▸ Supplied information:
Content starts

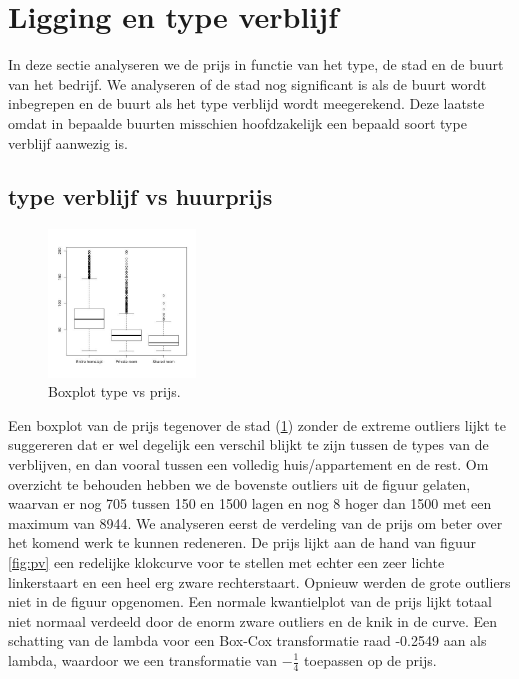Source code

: \documentclass[a4paper,kulak]{kulakarticle} %
\begin{document}
\section{Ligging en type verblijf}
In deze sectie analyseren we de prijs in functie van het type, de stad en de buurt van het bedrijf.
We analyseren of de stad nog significant is als de buurt wordt inbegrepen en de buurt als het type verblijd wordt meegerekend.
Deze laatste omdat in bepaalde buurten misschien hoofdzakelijk een bepaald soort type verblijf aanwezig is.
\subsection{type verblijf vs huurprijs} \label{sec:pt}
\begin{figure}
	\begin{center}
		\includegraphics[width=0.35\textwidth]{boxplotPrijsCity.jpg}
	\end{center}
	\caption{Boxplot type vs prijs.}
	\label{fig:bpc}
\end{figure}
Een boxplot van de prijs tegenover de stad (\ref{fig:bpc}) zonder de extreme outliers lijkt te suggereren  dat er wel degelijk een verschil blijkt te zijn tussen de types van de verblijven, en dan vooral tussen een volledig huis/appartement en de rest.
Om overzicht te behouden hebben we de bovenste outliers uit de figuur gelaten, waarvan er nog 705 tussen 150 en 1500 lagen en nog 8 hoger dan 1500 met een maximum van 8944. 
We analyseren eerst de verdeling van de prijs om beter over het komend werk te kunnen redeneren.
De prijs lijkt aan de hand van figuur \ref{fig:pv} een redelijke klokcurve voor te stellen met echter een zeer lichte linkerstaart en een heel erg zware rechterstaart. 
Opnieuw werden de grote outliers niet in de figuur opgenomen.
Een normale kwantielplot van de prijs lijkt totaal niet normaal verdeeld door de enorm zware outliers en de knik in de curve. 
Een schatting van de lambda voor een Box-Cox transformatie raad -0.2549 aan als lambda, waardoor we een transformatie van $-\frac{1}{4}$ toepassen op de prijs.
\end{document}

Content ends

▸ Task prompt:
The job here is to retype the data exactly, with no pictures included.

▸ Response to this task:
Source code

: \documentclass[a4paper,kulak]{kulakarticle} %
\begin{document}
\section{Ligging en type verblijf}
In deze sectie analyseren we de prijs in functie van het type, de stad en de buurt van het bedrijf.
We analyseren of de stad nog significant is als de buurt wordt inbegrepen en de buurt als het type verblijd wordt meegerekend.
Deze laatste omdat in bepaalde buurten misschien hoofdzakelijk een bepaald soort type verblijf aanwezig is.
\subsection{type verblijf vs huurprijs} \label{sec:pt}
\begin{figure}
	\begin{center}
		\includegraphics[width=0.35\textwidth]{boxplotPrijsCity.jpg}
	\end{center}
	\caption{Boxplot type vs prijs.}
	\label{fig:bpc}
\end{figure}
Een boxplot van de prijs tegenover de stad (\ref{fig:bpc}) zonder de extreme outliers lijkt te suggereren  dat er wel degelijk een verschil blijkt te zijn tussen de types van de verblijven, en dan vooral tussen een volledig huis/appartement en de rest.
Om overzicht te behouden hebben we de bovenste outliers uit de figuur gelaten, waarvan er nog 705 tussen 150 en 1500 lagen en nog 8 hoger dan 1500 met een maximum van 8944. 
We analyseren eerst de verdeling van de prijs om beter over het komend werk te kunnen redeneren.
De prijs lijkt aan de hand van figuur \ref{fig:pv} een redelijke klokcurve voor te stellen met echter een zeer lichte linkerstaart en een heel erg zware rechterstaart. 
Opnieuw werden de grote outliers niet in de figuur opgenomen.
Een normale kwantielplot van de prijs lijkt totaal niet normaal verdeeld door de enorm zware outliers en de knik in de curve. 
Een schatting van de lambda voor een Box-Cox transformatie raad -0.2549 aan als lambda, waardoor we een transformatie van $-\frac{1}{4}$ toepassen op de prijs.
\end{document}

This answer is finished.